Essa instalação para mim, em particular, traduz uma série de coisas: ela traduz como se revisita uma história a partir do ponto de vista pessoal; como se traz o privado para dentro do trabalho; como se consegue, de alguma maneira, fazer uma obra que dialogue com a história do lugar onde está exposta; como se consegue, de fato, fazer um percurso estético onde, no final, se tem realmente uma coisa que no cinema a gente chama de pay-off, que são esses desenhos que estão expostos lá embaixo, com inscrições em árabe e que não se entende exatamente o que está escrito, mas isso não tem nenhuma importância.

Há algum trabalho que você diria ter a ver com projetos que quer fazer agora?

É curiosa essa pergunta. Tem um trabalho de uma artista plástica suíça [Miriam Cahn], que é fascinante. São umas pinturas abstratas, com uns corpos meio entre gêneros, não se sabe se são corpos de homem ou de mulher. São um tanto fantasmagóricos e se parecem com alienígenas, um misto de alienígena com fantasma. Eles têm algo sobrenatural e futurista e me lembram muito o personagem de um filme que eu estou fazendo com o Felipe Bragança, em que um alienígena fruto de uma experiência afro-russa no espaço volta para a Terra.

E foi uma loucura, porque a gente está pensando nesse objeto, nesse ser, nesse alienígena, querendo desenhá-lo e aí você entra numa sala da Documenta e tem uma artista que está fazendo umas figuras que são mitológicas, futuristas, assombrosas, fantasmagóricas, e que remetem exatamente ao filme que se está fazendo.

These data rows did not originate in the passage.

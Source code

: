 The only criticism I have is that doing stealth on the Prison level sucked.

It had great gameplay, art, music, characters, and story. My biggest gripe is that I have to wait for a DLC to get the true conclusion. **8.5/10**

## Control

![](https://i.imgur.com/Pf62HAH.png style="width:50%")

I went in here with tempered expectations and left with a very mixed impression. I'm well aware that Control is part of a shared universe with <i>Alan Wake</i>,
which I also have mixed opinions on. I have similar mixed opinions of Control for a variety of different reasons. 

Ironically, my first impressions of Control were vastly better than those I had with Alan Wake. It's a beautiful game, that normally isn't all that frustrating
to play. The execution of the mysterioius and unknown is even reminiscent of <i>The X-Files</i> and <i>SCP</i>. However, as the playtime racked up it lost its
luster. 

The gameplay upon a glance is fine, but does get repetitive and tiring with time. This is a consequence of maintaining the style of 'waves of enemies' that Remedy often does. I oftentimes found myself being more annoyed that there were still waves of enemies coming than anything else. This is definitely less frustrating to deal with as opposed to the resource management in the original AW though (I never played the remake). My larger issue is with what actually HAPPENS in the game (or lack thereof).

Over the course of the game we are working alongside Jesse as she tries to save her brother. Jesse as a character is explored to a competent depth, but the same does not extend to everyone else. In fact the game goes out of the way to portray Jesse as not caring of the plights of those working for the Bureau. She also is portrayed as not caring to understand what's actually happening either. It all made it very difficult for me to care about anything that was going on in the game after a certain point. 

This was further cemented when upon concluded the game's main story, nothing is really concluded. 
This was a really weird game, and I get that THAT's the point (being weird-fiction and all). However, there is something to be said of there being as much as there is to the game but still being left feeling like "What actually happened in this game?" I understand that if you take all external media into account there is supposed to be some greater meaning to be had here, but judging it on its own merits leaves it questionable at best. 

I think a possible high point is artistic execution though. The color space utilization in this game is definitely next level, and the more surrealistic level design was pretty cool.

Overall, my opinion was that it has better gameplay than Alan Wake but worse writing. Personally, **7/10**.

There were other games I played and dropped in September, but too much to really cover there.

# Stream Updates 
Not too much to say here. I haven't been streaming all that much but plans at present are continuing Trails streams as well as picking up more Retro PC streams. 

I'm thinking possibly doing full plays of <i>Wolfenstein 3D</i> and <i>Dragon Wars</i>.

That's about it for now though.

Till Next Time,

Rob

Tem outro trabalho também de um artista [Keviselie/Hans Ragnar Mathisen, da etnia escandinava] sami, que relaciona o Amazonas com o Polo Norte. Ele tem a ver exatamente com outro projeto que estou fazendo e que se passa nesses dois lugares do mundo. São lugares que se relacionam quase por oposição. Nesta Documenta, vejo que há uma série de temas que são temas do nosso tempo e que estão colocados ali de maneiras distintas. E é muito inspirador se deparar com eles.